# AVAILABLE DATA
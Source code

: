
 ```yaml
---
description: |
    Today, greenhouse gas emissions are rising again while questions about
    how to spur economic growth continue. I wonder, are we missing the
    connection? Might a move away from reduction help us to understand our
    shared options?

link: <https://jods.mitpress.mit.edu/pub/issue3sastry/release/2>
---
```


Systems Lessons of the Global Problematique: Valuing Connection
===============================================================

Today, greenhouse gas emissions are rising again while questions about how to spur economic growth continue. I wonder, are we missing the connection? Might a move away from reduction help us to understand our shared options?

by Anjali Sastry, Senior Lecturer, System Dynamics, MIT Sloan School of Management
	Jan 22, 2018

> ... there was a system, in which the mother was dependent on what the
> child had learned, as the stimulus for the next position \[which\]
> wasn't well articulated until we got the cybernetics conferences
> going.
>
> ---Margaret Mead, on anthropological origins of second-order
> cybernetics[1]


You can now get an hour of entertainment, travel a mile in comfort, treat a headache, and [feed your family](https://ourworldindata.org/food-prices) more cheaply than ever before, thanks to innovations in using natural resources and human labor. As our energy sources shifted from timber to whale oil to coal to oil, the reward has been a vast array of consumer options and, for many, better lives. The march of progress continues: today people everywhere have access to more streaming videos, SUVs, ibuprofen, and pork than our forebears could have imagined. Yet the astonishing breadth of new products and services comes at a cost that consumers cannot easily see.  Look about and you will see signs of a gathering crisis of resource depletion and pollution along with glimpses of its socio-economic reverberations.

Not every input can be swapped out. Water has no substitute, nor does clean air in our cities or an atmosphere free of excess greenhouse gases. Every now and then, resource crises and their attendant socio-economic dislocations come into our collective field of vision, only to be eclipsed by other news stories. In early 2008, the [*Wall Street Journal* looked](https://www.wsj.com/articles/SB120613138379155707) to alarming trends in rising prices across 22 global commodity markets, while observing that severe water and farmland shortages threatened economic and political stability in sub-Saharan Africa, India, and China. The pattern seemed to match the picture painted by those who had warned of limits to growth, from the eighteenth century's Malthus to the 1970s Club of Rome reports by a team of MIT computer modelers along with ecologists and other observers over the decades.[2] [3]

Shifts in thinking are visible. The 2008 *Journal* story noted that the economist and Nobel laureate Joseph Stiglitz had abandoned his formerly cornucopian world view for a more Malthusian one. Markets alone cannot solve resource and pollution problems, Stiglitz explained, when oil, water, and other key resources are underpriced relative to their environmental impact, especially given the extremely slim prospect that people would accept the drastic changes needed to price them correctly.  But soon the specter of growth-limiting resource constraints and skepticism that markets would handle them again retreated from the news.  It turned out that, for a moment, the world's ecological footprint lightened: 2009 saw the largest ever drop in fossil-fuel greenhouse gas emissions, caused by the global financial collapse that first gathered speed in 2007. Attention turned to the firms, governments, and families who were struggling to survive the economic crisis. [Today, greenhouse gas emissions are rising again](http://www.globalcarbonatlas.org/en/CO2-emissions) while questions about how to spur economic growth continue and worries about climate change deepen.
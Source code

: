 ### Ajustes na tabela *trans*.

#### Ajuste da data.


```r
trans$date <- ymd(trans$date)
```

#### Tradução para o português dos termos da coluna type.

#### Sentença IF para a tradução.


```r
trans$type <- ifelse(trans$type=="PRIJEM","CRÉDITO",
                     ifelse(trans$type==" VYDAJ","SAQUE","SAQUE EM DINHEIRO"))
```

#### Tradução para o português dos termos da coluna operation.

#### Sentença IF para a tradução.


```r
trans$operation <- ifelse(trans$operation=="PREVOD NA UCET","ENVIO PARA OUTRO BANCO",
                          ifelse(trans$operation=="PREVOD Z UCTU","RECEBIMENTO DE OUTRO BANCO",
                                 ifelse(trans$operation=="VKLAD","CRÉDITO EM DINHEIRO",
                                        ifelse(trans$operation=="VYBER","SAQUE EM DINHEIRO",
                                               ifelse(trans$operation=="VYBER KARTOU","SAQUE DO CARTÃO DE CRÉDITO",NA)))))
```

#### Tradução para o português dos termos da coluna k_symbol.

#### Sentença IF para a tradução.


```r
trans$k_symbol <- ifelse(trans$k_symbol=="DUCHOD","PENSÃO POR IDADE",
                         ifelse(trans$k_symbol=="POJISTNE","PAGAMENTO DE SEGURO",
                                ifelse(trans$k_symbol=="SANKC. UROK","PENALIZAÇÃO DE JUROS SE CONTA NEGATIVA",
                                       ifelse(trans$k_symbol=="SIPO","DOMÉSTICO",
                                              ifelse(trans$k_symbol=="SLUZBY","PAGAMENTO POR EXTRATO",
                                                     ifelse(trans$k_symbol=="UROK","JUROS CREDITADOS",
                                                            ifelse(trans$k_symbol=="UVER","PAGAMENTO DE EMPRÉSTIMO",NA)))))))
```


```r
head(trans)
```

# ACTION ITEM
Copy whichever lines in the listing above hold "wonder".

# RESULT OF THE TASK
    how to spur economic growth continue. I wonder, are we missing the
Today, greenhouse gas emissions are rising again while questions about how to spur economic growth continue. I wonder, are we missing the connection? Might a move away from reduction help us to understand our shared options?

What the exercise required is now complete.